Türkiye’nin yıllardır müzakereler yürüttüğü Avrupa Birliği üyelik sürecinin geleceği sorgulanır oldu. Süreci sekteye uğratan kritik madde terörle mücadele kanunundan taviz verilmemesi pek çok tartışmayı da beraberinde getirdi. Politik tarafta AB ile anlaşmazlıklar yaşanırken ekonomik tarafta AB müzakerelerinin son bulmasıyla her iki tarafın da nasıl etkileneceği en büyük soru işaretlerinin başında geliyor.
Ticarette Dengeler Bozulur Mu?
AB’nin ihracat ve ithalat rakamları değerlendirildiğinde, Türkiye’nin toplam ticaret hacminde 5. sıradaki yerini koruduğunu görüyoruz. Türkiye İstatistik Kurumu (TÜİK)’nun açıkladığı son verilere göre, AB’ye yapılan ihracat 2016 yılı Eylül ayında önceki yılın aynı dönemine göre yüzde 0,4 artış kaydederek 5 milyar 484 milyon dolar olarak gerçekleşti. İhracattaki aslan payı ise, 1 milyar 137 milyon dolarla Almanya’nın oldu. Almanya’yı 784 milyon dolarla İngiltere, 653 milyon dolar ile İtalya ve 575 milyon dolar ile Irak takip etti.

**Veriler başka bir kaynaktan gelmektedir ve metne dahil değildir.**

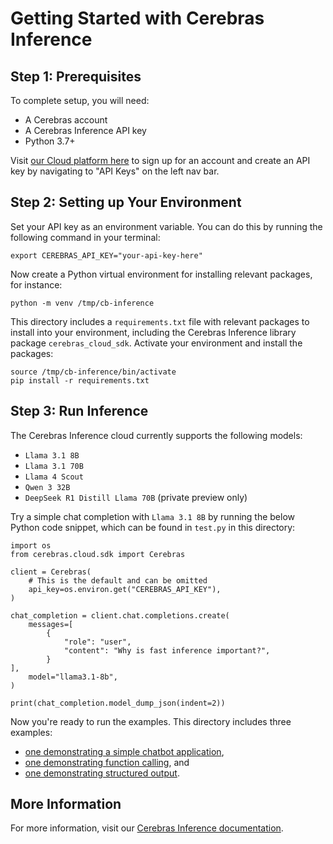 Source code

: # Getting Started with Cerebras Inference

## Step 1: Prerequisites

To complete setup, you will need:

- A Cerebras account
- A Cerebras Inference API key
- Python 3.7+

Visit [our Cloud platform here](https://cloud.cerebras.ai) to sign up for an account and create an
API key by navigating to "API Keys" on the left nav bar.


## Step 2: Setting up Your Environment

Set your API key as an environment variable. You can do this by running the following command in
your terminal:

```
export CEREBRAS_API_KEY="your-api-key-here"
```

Now create a Python virtual environment for installing relevant packages, for instance:

```
python -m venv /tmp/cb-inference
```

This directory includes a `requirements.txt` file with relevant packages to install into your
environment, including the Cerebras Inference library package `cerebras_cloud_sdk`. Activate your
environment and install the packages:

```
source /tmp/cb-inference/bin/activate
pip install -r requirements.txt
```

## Step 3: Run Inference

The Cerebras Inference cloud currently supports the following models:

- `Llama 3.1 8B`
- `Llama 3.1 70B`
- `Llama 4 Scout`
- `Qwen 3 32B`
- `DeepSeek R1 Distill Llama 70B` (private preview only)

Try a simple chat completion with `Llama 3.1 8B` by running the below Python code snippet,
which can be found in `test.py` in this directory:

```
import os
from cerebras.cloud.sdk import Cerebras

client = Cerebras(
    # This is the default and can be omitted
    api_key=os.environ.get("CEREBRAS_API_KEY"),
)

chat_completion = client.chat.completions.create(
    messages=[
        {
            "role": "user",
            "content": "Why is fast inference important?",
        }
],
    model="llama3.1-8b",
)

print(chat_completion.model_dump_json(indent=2))
```

Now you're ready to run the examples. This directory includes three examples:
- [one demonstrating a simple chatbot application](1-simple-chatbot/README.MD),
- [one demonstrating function calling](2-function-calling/README.MD), and
- [one demonstrating structured output](3-structured-output/README.MD).

## More Information

For more information, visit our
[Cerebras Inference documentation](https://inference-docs.cerebras.ai/introduction).

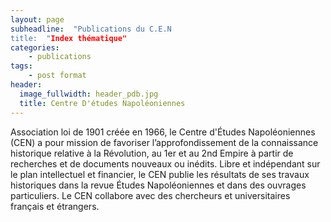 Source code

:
 ```yaml
---
layout: page
subheadline:  "Publications du C.E.N
title:  "Index thématique"
categories:
    - publications
tags:
    - post format
header:
  image_fullwidth: header_pdb.jpg
  title: Centre D'études Napoléoniennes
---
```


Association loi de 1901 créée en 1966, le Centre d'Études Napoléoniennes (CEN) a pour mission de favoriser l’approfondissement de la connaissance historique relative à la Révolution, au 1er et au 2nd Empire à partir de recherches et de documents nouveaux ou inédits. 
Libre et indépendant sur le plan intellectuel et financier, le CEN publie les résultats de ses travaux historiques dans la revue Études Napoléoniennes et dans des ouvrages particuliers. Le CEN collabore avec des chercheurs et universitaires français et étrangers.
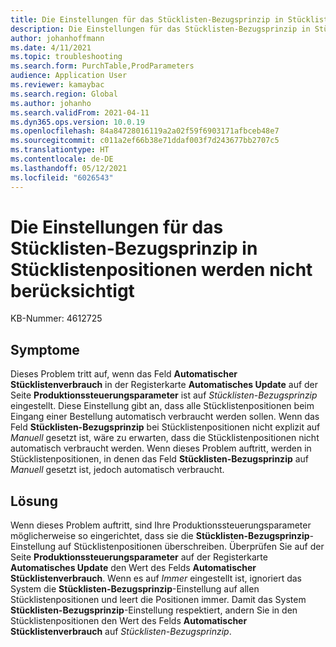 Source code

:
 ```yaml
---
title: Die Einstellungen für das Stücklisten-Bezugsprinzip in Stücklistenpositionen werden nicht berücksichtigt
description: Die Einstellungen für das Stücklisten-Bezugsprinzip in Stücklistenpositionen werden nicht berücksichtigt.
author: johanhoffmann
ms.date: 4/11/2021
ms.topic: troubleshooting
ms.search.form: PurchTable,ProdParameters
audience: Application User
ms.reviewer: kamaybac
ms.search.region: Global
ms.author: johanho
ms.search.validFrom: 2021-04-11
ms.dyn365.ops.version: 10.0.19
ms.openlocfilehash: 84a84728016119a2a02f59f6903171afbceb48e7
ms.sourcegitcommit: c011a2ef66b38e71ddaf003f7d243677bb2707c5
ms.translationtype: HT
ms.contentlocale: de-DE
ms.lasthandoff: 05/12/2021
ms.locfileid: "6026543"
---
```

# <a name="flushing-principle-settings-on-bom-lines-arent-respected"></a>Die Einstellungen für das Stücklisten-Bezugsprinzip in Stücklistenpositionen werden nicht berücksichtigt

KB-Nummer: 4612725

## <a name="symptoms"></a>Symptome

Dieses Problem tritt auf, wenn das Feld **Automatischer Stücklistenverbrauch** in der Registerkarte **Automatisches Update** auf der Seite **Produktionssteuerungsparameter** ist auf *Stücklisten-Bezugsprinzip* eingestellt. Diese Einstellung gibt an, dass alle Stücklistenpositionen beim Eingang einer Bestellung automatisch verbraucht werden sollen. Wenn das Feld **Stücklisten-Bezugsprinzip** bei Stücklistenpositionen nicht explizit auf *Manuell* gesetzt ist, wäre zu erwarten, dass die Stücklistenpositionen nicht automatisch verbraucht werden. Wenn dieses Problem auftritt, werden in Stücklistenpositionen, in denen das Feld **Stücklisten-Bezugsprinzip** auf *Manuell* gesetzt ist, jedoch automatisch verbraucht.

## <a name="resolution"></a>Lösung

Wenn dieses Problem auftritt, sind Ihre Produktionssteuerungsparameter möglicherweise so eingerichtet, dass sie die **Stücklisten-Bezugsprinzip**-Einstellung auf Stücklistenpositionen überschreiben. Überprüfen Sie auf der Seite **Produktionssteuerungsparameter** auf der Registerkarte **Automatisches Update** den Wert des Felds **Automatischer Stücklistenverbrauch**. Wenn es auf *Immer* eingestellt ist, ignoriert das System die **Stücklisten-Bezugsprinzip**-Einstellung auf allen Stücklistenpositionen und leert die Positionen immer. Damit das System **Stücklisten-Bezugsprinzip**-Einstellung respektiert, andern Sie in den Stücklistenpositionen den Wert des Felds **Automatischer Stücklistenverbrauch** auf *Stücklisten-Bezugsprinzip*.
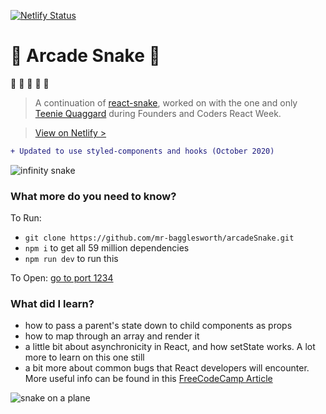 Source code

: [![Netlify Status](https://api.netlify.com/api/v1/badges/13810634-7b6d-4dec-a193-c6c248fa695e/deploy-status)](https://app.netlify.com/sites/arcade-snake/deploys)

# 🐍 Arcade Snake 🐍
🐍 🐍 🐍 🐍 🐍

> A continuation of [react-snake](https://github.com/fac-15/react-snake), worked on with the one and only [Teenie Quaggard](https://github.com/teenie-quaggard) during Founders and Coders React Week.

> [View on Netlify >](https://arcade-snake.netlify.com/)

```diff
+ Updated to use styled-components and hooks (October 2020)
```

![infinity snake](https://media3.giphy.com/media/3oFzmdjqH15YebLQ52/giphy.gif?cid=3640f6095c564ae56b626a34416c111f)

### What more do you need to know?

To Run:
- `git clone https://github.com/mr-bagglesworth/arcadeSnake.git`
- `npm i` to get all 59 million dependencies
- `npm run dev` to run this

To Open:
[go to port 1234](http://localhost:1234/)


### What did I learn?

- how to pass a parent's state down to child components as props
- how to map through an array and render it
- a little bit about asynchronicity in React, and how setState works. A lot more to learn on this one still
- a bit more about common bugs that React developers will encounter. More useful info can be found in this [FreeCodeCamp Article](https://medium.freecodecamp.org/how-to-work-with-react-the-right-way-to-avoid-some-common-pitfalls-fc9eb5e34d9e)

![snake on a plane](https://media2.giphy.com/media/vG7D6P3Ov5RXq/giphy.gif?cid=3640f6095c564a833431304c320b5307) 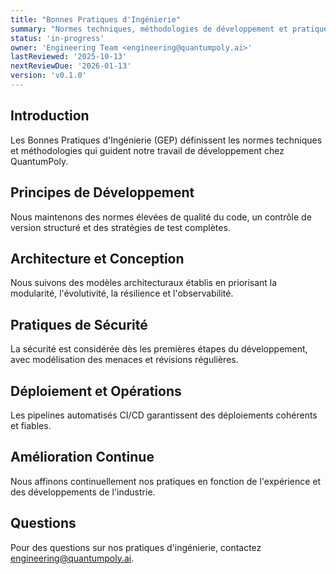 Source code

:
 ```yaml
---
title: "Bonnes Pratiques d'Ingénierie"
summary: "Normes techniques, méthodologies de développement et pratiques d'assurance qualité qui guident notre travail d'ingénierie."
status: 'in-progress'
owner: 'Engineering Team <engineering@quantumpoly.ai>'
lastReviewed: '2025-10-13'
nextReviewDue: '2026-01-13'
version: 'v0.1.0'
---
```


## Introduction

Les Bonnes Pratiques d'Ingénierie (GEP) définissent les normes techniques et méthodologies qui guident notre travail de développement chez QuantumPoly.

## Principes de Développement

Nous maintenons des normes élevées de qualité du code, un contrôle de version structuré et des stratégies de test complètes.

## Architecture et Conception

Nous suivons des modèles architecturaux établis en priorisant la modularité, l'évolutivité, la résilience et l'observabilité.

## Pratiques de Sécurité

La sécurité est considérée dès les premières étapes du développement, avec modélisation des menaces et révisions régulières.

## Déploiement et Opérations

Les pipelines automatisés CI/CD garantissent des déploiements cohérents et fiables.

## Amélioration Continue

Nous affinons continuellement nos pratiques en fonction de l'expérience et des développements de l'industrie.

## Questions

Pour des questions sur nos pratiques d'ingénierie, contactez engineering@quantumpoly.ai.
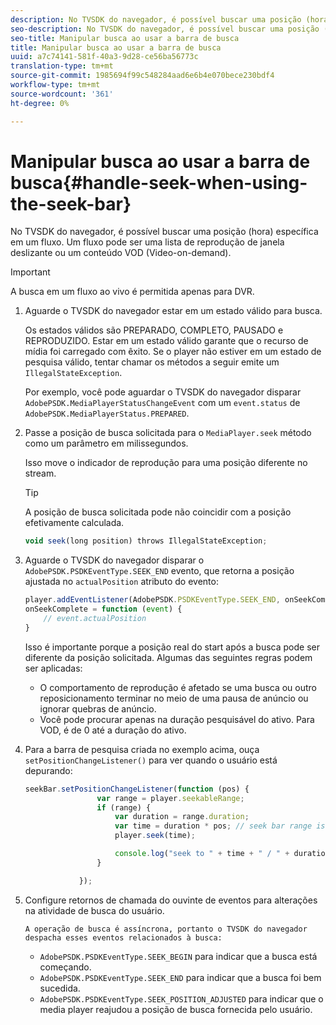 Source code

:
```yaml
---
description: No TVSDK do navegador, é possível buscar uma posição (hora) específica em um fluxo. Um fluxo pode ser uma lista de reprodução de janela deslizante ou um conteúdo VOD (Video-on-demand).
seo-description: No TVSDK do navegador, é possível buscar uma posição (hora) específica em um fluxo. Um fluxo pode ser uma lista de reprodução de janela deslizante ou um conteúdo VOD (Video-on-demand).
seo-title: Manipular busca ao usar a barra de busca
title: Manipular busca ao usar a barra de busca
uuid: a7c74141-581f-40a3-9d28-ce56ba56773c
translation-type: tm+mt
source-git-commit: 1985694f99c548284aad6e6b4e070bece230bdf4
workflow-type: tm+mt
source-wordcount: '361'
ht-degree: 0%

---
```



# Manipular busca ao usar a barra de busca{#handle-seek-when-using-the-seek-bar}

No TVSDK do navegador, é possível buscar uma posição (hora) específica em um fluxo. Um fluxo pode ser uma lista de reprodução de janela deslizante ou um conteúdo VOD (Video-on-demand).

>[!IMPORTANT]
>
>A busca em um fluxo ao vivo é permitida apenas para DVR.

1. Aguarde o TVSDK do navegador estar em um estado válido para busca.

   Os estados válidos são PREPARADO, COMPLETO, PAUSADO e REPRODUZIDO. Estar em um estado válido garante que o recurso de mídia foi carregado com êxito. Se o player não estiver em um estado de pesquisa válido, tentar chamar os métodos a seguir emite um `IllegalStateException`.

   Por exemplo, você pode aguardar o TVSDK do navegador disparar `AdobePSDK.MediaPlayerStatusChangeEvent` com um `event.status` de `AdobePSDK.MediaPlayerStatus.PREPARED`.

1. Passe a posição de busca solicitada para o `MediaPlayer.seek` método como um parâmetro em milissegundos.

   Isso move o indicador de reprodução para uma posição diferente no stream.

   >[!TIP]
   >
   >A posição de busca solicitada pode não coincidir com a posição efetivamente calculada.

   ```js
   void seek(long position) throws IllegalStateException;
   ```

1. Aguarde o TVSDK do navegador disparar o `AdobePSDK.PSDKEventType.SEEK_END` evento, que retorna a posição ajustada no `actualPosition` atributo do evento:

   ```js
   player.addEventListener(AdobePSDK.PSDKEventType.SEEK_END, onSeekComplete); 
   onSeekComplete = function (event) {
       // event.actualPosition
   }
   ```

   Isso é importante porque a posição real do start após a busca pode ser diferente da posição solicitada. Algumas das seguintes regras podem ser aplicadas:

   * O comportamento de reprodução é afetado se uma busca ou outro reposicionamento terminar no meio de uma pausa de anúncio ou ignorar quebras de anúncio.
   * Você pode procurar apenas na duração pesquisável do ativo. Para VOD, é de 0 até a duração do ativo.

1. Para a barra de pesquisa criada no exemplo acima, ouça `setPositionChangeListener()` para ver quando o usuário está depurando:

   ```js
   seekBar.setPositionChangeListener(function (pos) { 
                   var range = player.seekableRange; 
                   if (range) { 
                       var duration = range.duration; 
                       var time = duration * pos; // seek bar range is [0,1] 
                       player.seek(time); 
   
                       console.log("seek to " + time + " / " + duration); 
                   } 
   
               }); 
   ```

1. Configure retornos de chamada do ouvinte de eventos para alterações na atividade de busca do usuário.

       A operação de busca é assíncrona, portanto o TVSDK do navegador despacha esses eventos relacionados à busca:
   
   * `AdobePSDK.PSDKEventType.SEEK_BEGIN` para indicar que a busca está começando.
   * `AdobePSDK.PSDKEventType.SEEK_END` para indicar que a busca foi bem sucedida.
   * `AdobePSDK.PSDKEventType.SEEK_POSITION_ADJUSTED` para indicar que o media player reajudou a posição de busca fornecida pelo usuário.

AB’nin ana ticaret ortaklarından biri olan Türkiye 1995’te gümrük birliğine girerek Avrupa ticaretinde payını artırarak önemli bir noktaya ulaşmıştı. Ancak Türkiye- AB ilişkilerinin bozulmasıyla Gümrük Birliği dahil tüm anlaşmaların askıya alınacağı öngörülüyor. Türkiye ekonomisinde önemli bir yeri olan AB ile ilişkilerin bozulması ülke ekonomisinde taşları yerinden oynatabilecek güce sahip. AB ile ekonomik ilişkilerin bir ayağı da doğrudan yatırım girişlerine dayanıyor. Ekonomi Bakanlığı’nın yayınladığı rapora göre, bu yılın Ağustos ayında 272 milyon dolar olan nakit sermaye girişinin; 180 milyon dolarlık bölümünü AB ülkeleri oluşturuyor. Doğrudan sermaye girişinde ihracatta da olduğu gibi aslan payı 59 milyon dolarla Almanya’nın bulunuyor.
AB de Türkiye’ye bağımlı
Türkiye’nin ekonomide AB’ye bağımlı olduğu gibi AB de Türkiye pazarına bağımlı bulunuyor. Resesyon mücadelesini sürdüren AB’nin Brexit şokunu atlatamamışken Türkiye pazarını gözden çıkarması birliği ekonomik bir tehlikeye sürükleyebilir. Ayrıca, hatırlanacağı üzere Lüksemburg Dışişleri Bakanı Jean Asselborn, AB’nin Türkiye’ye ekonomik yaptırım uygulamasının gündeme gelebileceğini söylemişti. Bu sözü edilen yaptırımlar ile ilgili bir detay paylaşılmadı Ancak Türkiye’nin AB’ye ticarette bağımlı olduğu gibi ticarette yaklaşık yüzde 40 oranında Türkiye’ye bağımlı olan AB de, ekonomisi için Türkiye’ye muhtaç. Yani herhangi bir ekonomik yaptırımın uygulanması yıllardan beri borç kriziyle boğuşan AB ekonomisi için de risk oluşturuyor.